Bryan Clark, a senior fellow at the Center for Strategic and Budgetary Assessments, penned a report last month detailing his plan to realign U.S. Navy surface warfare in a way that deals with the threats of a post-Iraq and post-Afghanistan world. The report is titled “Commanding the Seas: A Plan to Reinvigorate U.S. Navy Surface Warfare.”
We at Virtual Analyst discussed with him what his recommendations are for various types of ship programs. Here are Clark’s comments on the DDG-51 Arleigh Burke-class destroyer and the role he believes it should play in the future fleet, as well as the development of the Long-Range Anti-Ship Missile (LRASM).
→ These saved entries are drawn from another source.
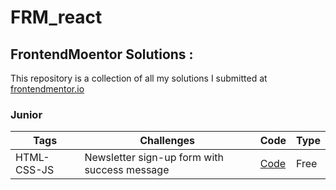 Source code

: # FRM_react

## FrontendMoentor Solutions :

This repository is a collection of all my solutions I submitted at [frontendmentor.io ](https://www.frontendmentor.io/)

### Junior

| Tags        | Challenges                                   | Code     | Type |
| ----------- | -------------------------------------------- | -------- | ---- |
| HTML-CSS-JS | Newsletter sign-up form with success message | [Code]() | Free |
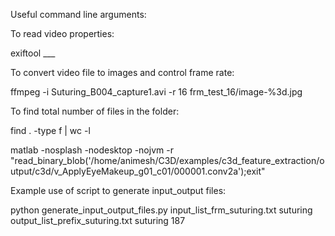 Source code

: Useful command line arguments:

To read video properties:

exiftool ___

To convert video file to images and control frame rate:

ffmpeg -i Suturing_B004_capture1.avi -r 16 frm_test_16/image-%3d.jpg

To find total number of files in the folder:

find . -type f | wc -l

matlab -nosplash -nodesktop -nojvm -r "read_binary_blob('/home/animesh/C3D/examples/c3d_feature_extraction/output/c3d/v_ApplyEyeMakeup_g01_c01/000001.conv2a');exit"

Example use of script to generate input_output files:

python generate_input_output_files.py input_list_frm_suturing.txt suturing output_list_prefix_suturing.txt suturing 187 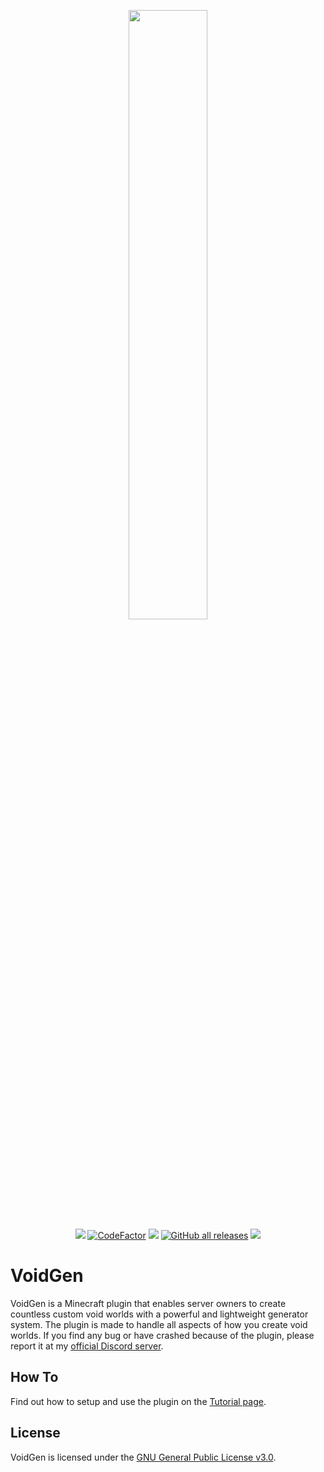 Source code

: <p align="center">
    <img src="docs/assets/Logo.svg" width=50%>
    <br>
    <a href="https://discord.gg/Q7yj32FMFh"><img src="https://img.shields.io/discord/681986370214166548?label=Discord&logo=discord"></a>   
    <a href="https://www.codefactor.io/repository/github/niconekodev/voidgen"><img src="https://www.codefactor.io/repository/github/niconekodev/voidgen/badge" alt="CodeFactor"></a>
    <a href="https://github.com/NicoNekoDev/VoidGen/releases/latest"><img src="https://img.shields.io/github/v/release/NicoNekoDev/VoidGen?label=release&color=success"></a>
    <a href="https://github.com/NicoNekoDev/VoidGen/releases/latest"><img alt="GitHub all releases" src="https://img.shields.io/github/downloads/NicoNekoDev/VoidGen/total"></a>    
    <a href="https://github.com/NicoNekoDev/VoidGen/blob/master/LICENSE.md"><img src="https://img.shields.io/github/license/NicoNekoDev/VoidGen?label=license&color=success"></a>
</p>

# VoidGen

VoidGen is a Minecraft plugin that enables server owners to create countless custom void worlds with a powerful and
lightweight generator system. The plugin is made to handle all aspects of how you create void worlds. If you find any bug or have crashed because of the plugin, please report it at
my [official Discord server](https://discord.gg/Q7yj32FMFh).

## How To

Find out how to setup and use the plugin on the [Tutorial page](docs/tutorial.md).

<!---
## FAQ

Find answers to frequently asked questions on the [FAQ page](docs/faq.md).
--->
## License

VoidGen is licensed under
the [GNU General Public License v3.0](https://github.com/xtkq-is-not-available/VoidGen/blob/master/LICENSE.md).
“The Flight IIAs, I envision the weapons mix on those changing to give it more offensive firepower. What I envision there is a shift to a defensive anti-air-warfare capability that was mostly done with ESSM-type missiles, the Sea Sparrow, and instead of using SM-2s to shift to SM-6s for offensive anti-air warfare, so they’d be using those to shoot down enemy airplanes. So that means the weapons mix in VLS [vertical launch system] cells would involve a lot more ESSMs, then shift to more SM-6s rather than SM-2s.
“The main changes to DDG-51 Flight IIA would be in the VLS magazine, and then for the Flight IIIs, I recommended that put on a 300 to 500 kilowatt laser in place of a 5-inch gun.
“Then what I proposed is, as the Navy develops the surface-launched version of its anti-ship missile, LRASM [Long-Range Anti-Ship Missile], that they make sure that weapon is able to be multimission between land attack and surface attack, whatever the missile ends up being. It’s going to be developed very quickly, because there’s a lot of weapons out there that could be leveraged. The Tomahawk is out there, or you can take the JASSM [Joint Air-to-Surface Standoff Missile] that’s being used right now and give that a longer range and smaller warhead, and it would be able to do land attack. So there’s a number of ways do that, but I recommended the Navy get away from these single-mission weapons for strike and anti-ship warfare.”